The U.S. and Canadian governments have tried for decades to slam the door on invasive species, with limited success. Resources that had been focused on quagga and zebra mussels has shifted to Asian carp. Land-based invasives like the emerald ash borer have gotten eradication efforts funded by the U.S. Department of Agriculture and other agencies because of that beetle’s devastation of highly valuable commodities from ash trees across North America.

Climate change is a global problem with myriad political obstacles.
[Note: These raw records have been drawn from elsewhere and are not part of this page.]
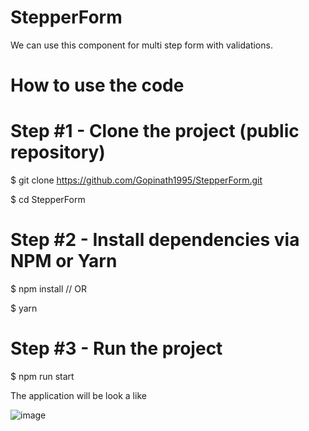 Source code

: # StepperForm

We can use this component for multi step form with validations.

# How to use the code

# Step #1 - Clone the project (public repository)

$ git clone https://github.com/Gopinath1995/StepperForm.git

$ cd StepperForm

# Step #2 - Install dependencies via NPM or Yarn

$ npm install // OR

$ yarn

# Step #3 - Run the project

$ npm run start

The application will be look a like

![image](https://user-images.githubusercontent.com/86403551/158568816-f30d2c4f-b8c7-404f-a752-c3a90e8f3f93.png)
Scientists agree that even if the world came to an agreement to reduce emissions, it would take years to have a positive impact on the Great Lakes region.

In February, the International Joint Commission — the State Department-level agency that has advised the United States and Canada on common boundary water issues since 1909 — called for a 37 percent decrease in phosphorus loading in Lake Erie’s agriculturally dense Maumee River watershed.

The Ohio Phosphorus Task Force called for a 40 percent reduction throughout northwest Ohio in 2013.

Scientists said those proposed reductions in phosphorus — ambitious as they may sound — probably won’t be enough, given the difficulties in addressing invasive species, climate change and other forces at work that may be exacerbating algal growth.

“Because of the lake’s susceptibility to phosphorus, even larger reductions may be necessary,” Mr. Obenour said. “We need to see the system reach some sort of equilibrium.”

Algal blooms are likely to return each summer as long as Lake Erie “remains in this heightened state of susceptibility,” Mr. Scavia said, which “means we need to better understand what is driving the increased susceptibility and whether it can be controlled, or if deeper phosphorus reductions are needed.”